Inovar é o anseio legítimo de todo criador, mas chove-se no molhado ao se lembrar aqui o quanto isso é difícil de ser alcançado. As estratégias não variam muito. A mais corriqueira e ingênua (e sem dúvida a mais perigosa) é pôr todas as fichas na busca daquilo nunca dantes feito e, ao julgar tê-lo enfim encontrado, acreditar piamente no santo milagreiro. Como os milagres estão cada vez mais escassos e novas idéias não andam caindo do céu, o perigo está em esbarrar ali adiante em outro que já tenha explorado antes a mesma, genial e exclusiva idéia, e ¾ pior dos piores ¾ que mais gente descubra que aquela grande sacada nem era assim tão original como a quiseram vender. Talvez a atitude mais inteligente para quem busca a novidade seja a de fazer justamente o caminho inverso: olhar para o que já foi testado e aprovado ao longo dos anos e tentar recriá-lo. Nem sempre funciona, mas as chances de acerto aí são bem maiores. Muitas vezes uma idéia anda tão esquecida que basta espaná-la para fazê-la rebrilhar como se fosse novinha em folha.
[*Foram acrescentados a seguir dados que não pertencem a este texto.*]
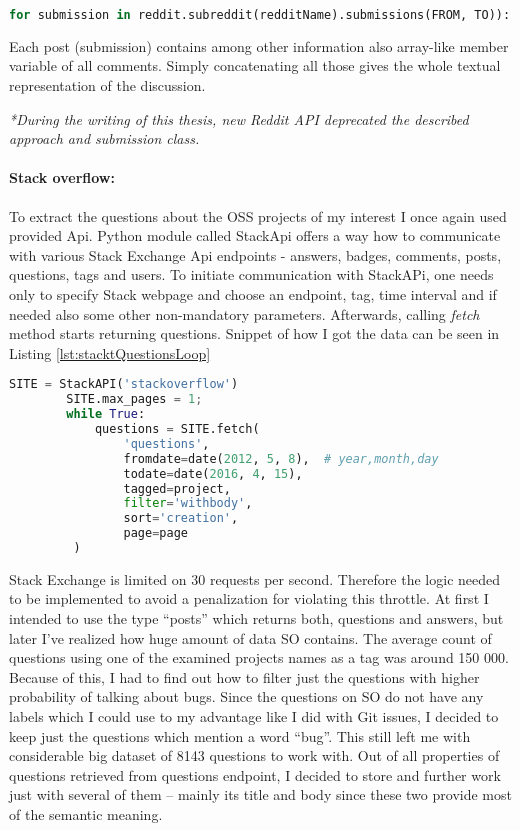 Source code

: \begin{lstlisting}[caption={Getting posts from subreddit},label={lst:redditSubmissionsLoop},language=Python]
for submission in reddit.subreddit(redditName).submissions(FROM, TO)):
\end{lstlisting}

Each post (submission) contains among other information also array-like member variable of all comments. Simply concatenating all those gives the whole textual representation of the discussion.

\textit{*During the writing of this thesis, new Reddit API deprecated the described approach and submission class.}


\paragraph{Stack overflow:}
To extract the questions about the OSS projects of my interest I once again used provided Api. Python module called StackApi offers a way how to communicate with various Stack Exchange Api endpoints - answers, badges, comments, posts, questions, tags and users. To initiate communication with StackAPi, one needs only to specify Stack webpage and choose an endpoint, tag, time interval and if needed also some other non-mandatory parameters. Afterwards, calling \textit{fetch} method starts returning questions. Snippet of how I got the data can be seen in Listing \ref{lst:stacktQuestionsLoop}

\begin{lstlisting}[caption={Getting Stackoverflow questions with StackApi},label={lst:stacktQuestionsLoop},language=Python]
	SITE = StackAPI('stackoverflow')
    	SITE.max_pages = 1;
    	while True:
    		questions = SITE.fetch(
    			'questions',
    			fromdate=date(2012, 5, 8),  # year,month,day
        		todate=date(2016, 4, 15),
        		tagged=project,
        		filter='withbody',
        		sort='creation',
        		page=page
         )
\end{lstlisting}

Stack Exchange is limited on 30 requests per second. Therefore the logic needed to be implemented to avoid a penalization for violating this throttle. At first I intended to use the type “posts” which returns both, questions and answers, but later I've realized how huge amount of data SO contains.  The average count of questions using one of the examined projects names as a tag was around 150 000. Because of this, I had to find out how to filter just the questions with higher probability of talking about bugs. Since the questions on SO do not have any labels which I could use to my advantage like I did with Git issues, I decided to keep just the questions which mention a word “bug”. This still left me with considerable big dataset of 8143 questions to work with. Out of all properties of questions retrieved from questions endpoint, I decided to store and further work just with several of them – mainly its title and body since these two provide most of the semantic meaning. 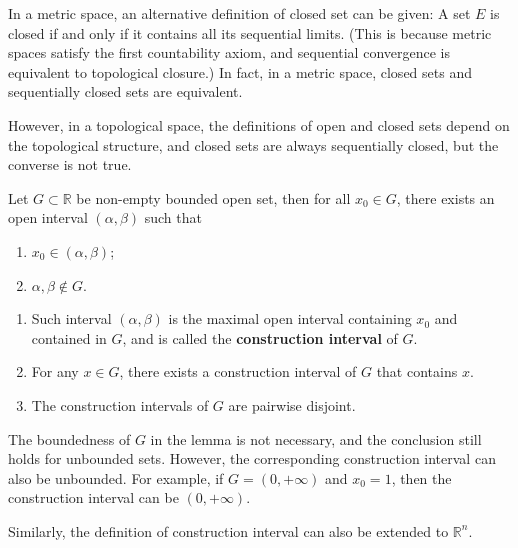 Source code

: \begin{note}
    In a metric space, an alternative definition of closed set can be given:
    A set \(E\) is closed if and only if it contains all its sequential limits.
    (This is because metric spaces satisfy the first countability axiom,
    and sequential convergence is equivalent to topological closure.)
    In fact, in a metric space, closed sets and sequentially closed sets are equivalent.
    
    However, in a topological space, the definitions of open and closed sets depend on the topological structure,
    and closed sets are always sequentially closed, but the converse is not true.
\end{note}

\vspace{0.7cm}
\begin{lemma}
    Let \(G \subset \mathbb{R}\) be non-empty bounded open set, 
    then for all \(x_{0} \in G\), there exists an open interval \((\alpha, \beta)\) such that
    \begin{enumerate}[label=(\roman*)]
        \item \(x_0 \in (\alpha, \beta)\);
        \item \(\alpha, \beta \not\in G\).
    \end{enumerate}
\end{lemma}

\begin{property}
    \begin{enumerate}
        \item Such interval \((\alpha, \beta)\) is the maximal open interval containing \(x_0\) and contained in \(G\),
            and is called the \textbf{construction interval} of \(G\).
        \item For any \(x\in G\), there exists a construction interval of \(G\) that contains \(x\).
        \item The construction intervals of \(G\) are pairwise disjoint.
    \end{enumerate}
\end{property}

\begin{note}
    The boundedness of \(G\) in the lemma is not necessary, and the conclusion still holds for unbounded sets.
    However, the corresponding construction interval can also be unbounded.
    For example, if \(G = (0, +\infty)\) and \(x_0 = 1\), then the construction interval can be \((0, +\infty)\).

    Similarly, the definition of construction interval can also be extended to \(\mathbb{R}^n\).
\end{note}

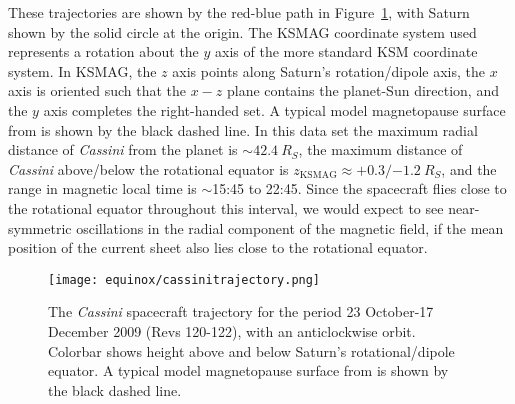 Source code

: These trajectories are shown by the red-blue path in Figure~\ref{equinox:fig:cassinitrajectory}, with Saturn shown by the solid circle at the origin. The KSMAG coordinate system used represents a rotation about the $y$ axis of the more standard KSM coordinate system. In KSMAG, the $z$ axis points along Saturn's rotation/dipole axis, the $x$ axis is oriented such that the $x-z$ plane contains the planet-Sun direction, and the $y$ axis completes the right-handed set. A typical model magnetopause surface from \citep{pilkington2015} is shown by the black dashed line. In this data set the maximum radial distance of \textit{Cassini} from the planet is ${\sim}\SI{42.4}{R_S}$, the maximum distance of \textit{Cassini} above/below the rotational equator is $z_\mathrm{KSMAG}\approx +0.3/\SI{-1.2}{R_S}$, and the range in magnetic local time is ${\sim}$15:45 to 22:45. Since the spacecraft flies close to the rotational equator throughout this interval, we would expect to see near-symmetric oscillations in the radial component of the magnetic field, if the mean position of the current sheet also lies close to the rotational equator.
\begin{figure}
\centering
\texttt{[image: equinox/cassinitrajectory.png]}
\caption[\textit{Cassini} spacecraft trajectory for 23 October – 17 December 2009.]{The \textit{Cassini} spacecraft trajectory for the period 23 October{\--}17 December 2009 (Revs 120{\--}122), with an anticlockwise orbit. Colorbar shows height above and below Saturn's rotational/dipole equator. A typical model magnetopause surface from \citet{pilkington2015} is shown by the black dashed line.}
\label{equinox:fig:cassinitrajectory}
\end{figure}

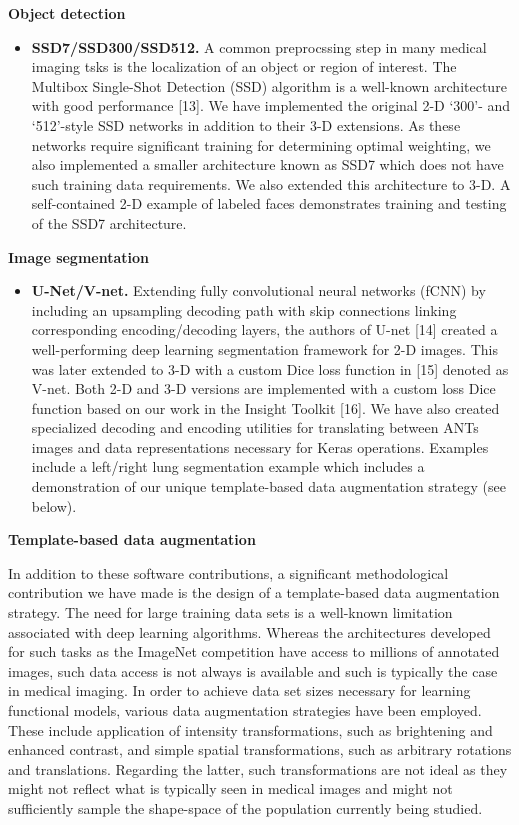 \documentclass[11pt,]{article}
\providecommand{\tightlist}{%
  \setlength{\itemsep}{0pt}\setlength{\parskip}{0pt}}
\begin{document}
\textbf{Object detection}

\begin{itemize}
\tightlist
\item
  \textbf{SSD7/SSD300/SSD512.} A common preprocssing step in many
  medical imaging tsks is the localization of an object or region of
  interest. The Multibox Single-Shot Detection (SSD) algorithm is a
  well-known architecture with good performance {[}13{]}. We have
  implemented the original 2-D `300'- and `512'-style SSD networks in
  addition to their 3-D extensions. As these networks require
  significant training for determining optimal weighting, we also
  implemented a smaller architecture known as SSD7 which does not have
  such training data requirements. We also extended this architecture to
  3-D. A self-contained 2-D example of labeled faces demonstrates
  training and testing of the SSD7 architecture.
\end{itemize}

\textbf{Image segmentation}

\begin{itemize}
\tightlist
\item
  \textbf{U-Net/V-net.} Extending fully convolutional neural networks
  (fCNN) by including an upsampling decoding path with skip connections
  linking corresponding encoding/decoding layers, the authors of U-net
  {[}14{]} created a well-performing deep learning segmentation
  framework for 2-D images. This was later extended to 3-D with a custom
  Dice loss function in {[}15{]} denoted as V-net. Both 2-D and 3-D
  versions are implemented with a custom loss Dice function based on our
  work in the Insight Toolkit {[}16{]}. We have also created specialized
  decoding and encoding utilities for translating between ANTs images
  and data representations necessary for Keras operations. Examples
  include a left/right lung segmentation example which includes a
  demonstration of our unique template-based data augmentation strategy
  (see below).
\end{itemize}

\textbf{Template-based data augmentation}

In addition to these software contributions, a significant
methodological contribution we have made is the design of a
template-based data augmentation strategy. The need for large training
data sets is a well-known limitation associated with deep learning
algorithms. Whereas the architectures developed for such tasks as the
ImageNet competition have access to millions of annotated images, such
data access is not always is available and such is typically the case in
medical imaging. In order to achieve data set sizes necessary for
learning functional models, various data augmentation strategies have
been employed. These include application of intensity transformations,
such as brightening and enhanced contrast, and simple spatial
transformations, such as arbitrary rotations and translations. Regarding
the latter, such transformations are not ideal as they might not reflect
what is typically seen in medical images and might not sufficiently
sample the shape-space of the population currently being studied.
\end{document}
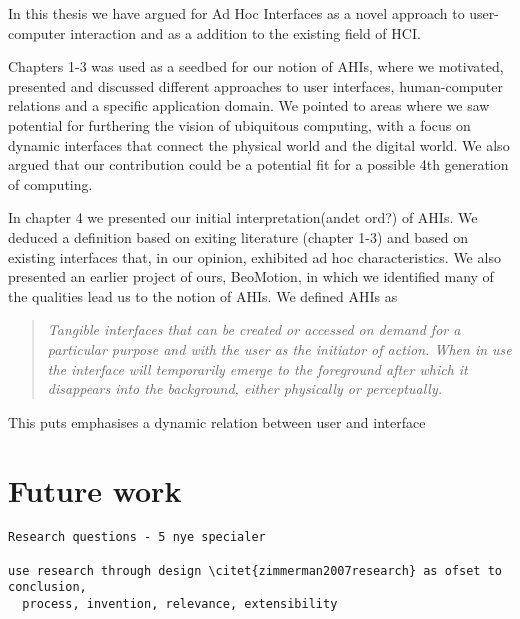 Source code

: In this thesis we have argued for Ad Hoc Interfaces as a novel approach to user-computer interaction and as a addition to the existing field of HCI. 

Chapters 1-3 was used as a seedbed for our notion of AHIs, where we motivated, presented and discussed different approaches to user interfaces, human-computer relations and a specific application domain.
We pointed to areas where we saw potential for furthering the vision of ubiquitous computing, with a focus on dynamic interfaces that connect the physical world and the digital world.
We also argued that our contribution could be a potential fit for a possible 4th generation of computing.  

In chapter 4 we presented our initial interpretation(andet ord?) of AHIs.
We deduced a definition based on exiting literature (chapter 1-3) and based on existing interfaces that, in our opinion, exhibited ad hoc characteristics.
We also presented an earlier project of ours, BeoMotion, in which we identified many of the qualities lead us to the notion of AHIs.
We defined AHIs as 

\begin{quotation}
\emph{Tangible interfaces that can be created or accessed on demand for a particular purpose and with the user as the initiator of action. When in use the interface will temporarily emerge to the foreground after which it disappears into the background, either physically or perceptually.}
\end{quotation}

This puts emphasises a dynamic relation between user and interface


\section{Future work}


\begin{verbatim}
Research questions - 5 nye specialer

use research through design \citet{zimmerman2007research} as ofset to conclusion,
  process, invention, relevance, extensibility 

\end{verbatim}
Estruturar narrativas como se fossem peças de teatro não é exatamente uma solução inovadora; ao contrário, há vários exemplos de contos e romances que se apresentam no todo ou em parte nesse formato. Por outro lado, há uma tendência hoje em se diluir cada vez mais os limites entre os diversos gêneros e de se praticar um hibridismo que teria tudo a ver com a nossa época, quando as mais diferentes concepções conseguem se harmonizar num universo cada vez mais plural e refratário às classificações canônicas. O pulo do gato de Carlos de Brito e Mello em seu segundo romance, A cidade, o inquisidor e os ordinários, foi revisitar um gênero teatral específico que, resgatado na longínqua Idade Média, mostra-se surpreendentemente adequado para traduzir o mundo contemporâneo em toda sua assustadora complexidade.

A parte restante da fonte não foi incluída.